Lettre du 21 Juillet 1918 du sous-secrétaire d’Etat à la Marine de Guerre au Commissaire aux transports maritimes


Le voilier MAURICE, qui rentrait en France après sa campagne de pêche en Islande, a été coulé par un sous-marin dans la nuit du 13 au 14 Juillet à hauteur de Barra Head à l’entrée de la mer des Hébrides.
Cette perte doit être attribuée au fait que ce bâtiment n’a pas suivi les instructions données puisque trois autres voiliers français, EMILE, ROGER-ROBERT et DOMINO, partis d’Islande en même temps que lui, viennent d’arriver à Stornoway où tous quatre avaient ordre de relâcher pour y recevoir de nouvelles instructions des Autorités britanniques.

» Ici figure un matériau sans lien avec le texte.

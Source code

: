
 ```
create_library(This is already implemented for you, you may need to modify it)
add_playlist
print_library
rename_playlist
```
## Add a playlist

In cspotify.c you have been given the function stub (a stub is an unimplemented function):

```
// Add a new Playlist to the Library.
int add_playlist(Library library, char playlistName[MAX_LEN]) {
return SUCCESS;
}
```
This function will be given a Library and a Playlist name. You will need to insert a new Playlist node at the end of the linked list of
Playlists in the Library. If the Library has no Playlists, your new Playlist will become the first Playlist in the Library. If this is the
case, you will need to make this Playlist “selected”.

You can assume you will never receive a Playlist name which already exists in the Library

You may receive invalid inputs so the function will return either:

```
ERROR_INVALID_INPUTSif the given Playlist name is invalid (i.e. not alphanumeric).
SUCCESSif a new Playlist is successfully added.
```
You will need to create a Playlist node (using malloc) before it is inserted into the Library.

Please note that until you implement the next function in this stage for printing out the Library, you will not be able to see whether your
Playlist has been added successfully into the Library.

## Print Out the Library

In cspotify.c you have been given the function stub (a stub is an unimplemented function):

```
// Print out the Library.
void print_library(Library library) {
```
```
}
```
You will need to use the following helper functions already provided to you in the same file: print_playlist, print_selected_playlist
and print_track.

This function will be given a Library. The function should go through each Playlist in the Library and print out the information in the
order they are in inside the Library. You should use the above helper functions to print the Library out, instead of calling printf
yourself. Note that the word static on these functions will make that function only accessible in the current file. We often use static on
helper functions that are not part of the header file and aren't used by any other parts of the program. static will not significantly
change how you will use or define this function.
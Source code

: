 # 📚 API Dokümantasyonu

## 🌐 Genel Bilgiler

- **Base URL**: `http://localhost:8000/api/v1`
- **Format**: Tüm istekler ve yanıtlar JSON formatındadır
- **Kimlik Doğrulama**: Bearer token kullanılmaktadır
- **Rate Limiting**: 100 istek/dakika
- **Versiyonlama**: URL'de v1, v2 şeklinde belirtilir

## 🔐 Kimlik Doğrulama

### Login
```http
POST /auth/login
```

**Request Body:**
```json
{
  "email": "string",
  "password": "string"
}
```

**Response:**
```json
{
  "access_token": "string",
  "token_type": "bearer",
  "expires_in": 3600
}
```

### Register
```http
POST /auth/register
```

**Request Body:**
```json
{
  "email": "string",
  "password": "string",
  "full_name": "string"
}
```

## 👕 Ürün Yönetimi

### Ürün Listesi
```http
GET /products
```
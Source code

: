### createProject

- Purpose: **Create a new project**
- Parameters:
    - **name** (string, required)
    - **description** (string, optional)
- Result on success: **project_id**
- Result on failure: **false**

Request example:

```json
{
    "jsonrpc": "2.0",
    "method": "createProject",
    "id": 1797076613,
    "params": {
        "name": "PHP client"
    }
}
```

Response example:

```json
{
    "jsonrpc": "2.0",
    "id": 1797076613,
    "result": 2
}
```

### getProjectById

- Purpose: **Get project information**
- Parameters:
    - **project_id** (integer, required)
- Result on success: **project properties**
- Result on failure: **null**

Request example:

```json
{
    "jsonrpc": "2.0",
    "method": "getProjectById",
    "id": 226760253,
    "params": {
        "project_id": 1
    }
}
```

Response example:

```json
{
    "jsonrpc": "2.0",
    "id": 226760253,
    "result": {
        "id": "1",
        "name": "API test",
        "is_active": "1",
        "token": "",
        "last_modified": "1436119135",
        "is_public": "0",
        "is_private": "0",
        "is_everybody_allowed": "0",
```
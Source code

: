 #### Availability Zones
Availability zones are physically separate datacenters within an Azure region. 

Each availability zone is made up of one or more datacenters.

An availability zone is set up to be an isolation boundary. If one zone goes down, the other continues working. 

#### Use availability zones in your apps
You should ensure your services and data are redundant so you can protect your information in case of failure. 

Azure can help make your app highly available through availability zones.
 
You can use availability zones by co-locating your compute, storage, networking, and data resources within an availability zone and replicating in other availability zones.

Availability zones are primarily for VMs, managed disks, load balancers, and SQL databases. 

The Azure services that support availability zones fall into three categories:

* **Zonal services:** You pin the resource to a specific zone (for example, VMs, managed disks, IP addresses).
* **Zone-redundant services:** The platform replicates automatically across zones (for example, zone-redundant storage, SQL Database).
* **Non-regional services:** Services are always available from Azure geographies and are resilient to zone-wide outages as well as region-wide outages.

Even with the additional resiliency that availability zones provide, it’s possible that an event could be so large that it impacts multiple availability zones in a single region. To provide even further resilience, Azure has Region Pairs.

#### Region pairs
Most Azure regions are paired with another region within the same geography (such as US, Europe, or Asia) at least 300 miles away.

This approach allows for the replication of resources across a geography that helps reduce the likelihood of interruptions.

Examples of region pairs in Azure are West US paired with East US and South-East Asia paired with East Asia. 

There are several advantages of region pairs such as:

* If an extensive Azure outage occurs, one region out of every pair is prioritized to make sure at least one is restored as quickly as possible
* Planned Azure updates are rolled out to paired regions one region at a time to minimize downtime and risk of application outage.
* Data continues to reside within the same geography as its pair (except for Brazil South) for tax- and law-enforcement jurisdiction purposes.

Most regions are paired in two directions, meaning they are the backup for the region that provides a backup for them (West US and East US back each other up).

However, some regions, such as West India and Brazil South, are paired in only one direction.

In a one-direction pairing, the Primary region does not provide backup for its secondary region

Etant donné le petit nombre de nos voiliers devant prendre part cette année à la campagne de pêche en Islande, il avait été convenu avec l’Amirauté britannique que nous les escorterions jusqu’à Milford Haven et qu’ensuite ils seraient placés sous la protection des patrouilleurs et chalutiers anglais.

Grâce à cet accord, la traversée d’aller et le séjour sur les lieux de pêche n’avaient été marqués par aucun incident. Il y a lieu de penser qu’il en aurait été de même pour le voyage retour si le voilier MAURICE avait bien voulu se conformer rigoureusement aux instructions qui lui avaient été données par las Autorités britanniques à son départ d’Islande.
Je vous signale ces faits à toutes fins utiles pour ce qui a trait au règlement des assurances contre les risques de guerre qui ont du être prises pour ce bâtiment et sa cargaison.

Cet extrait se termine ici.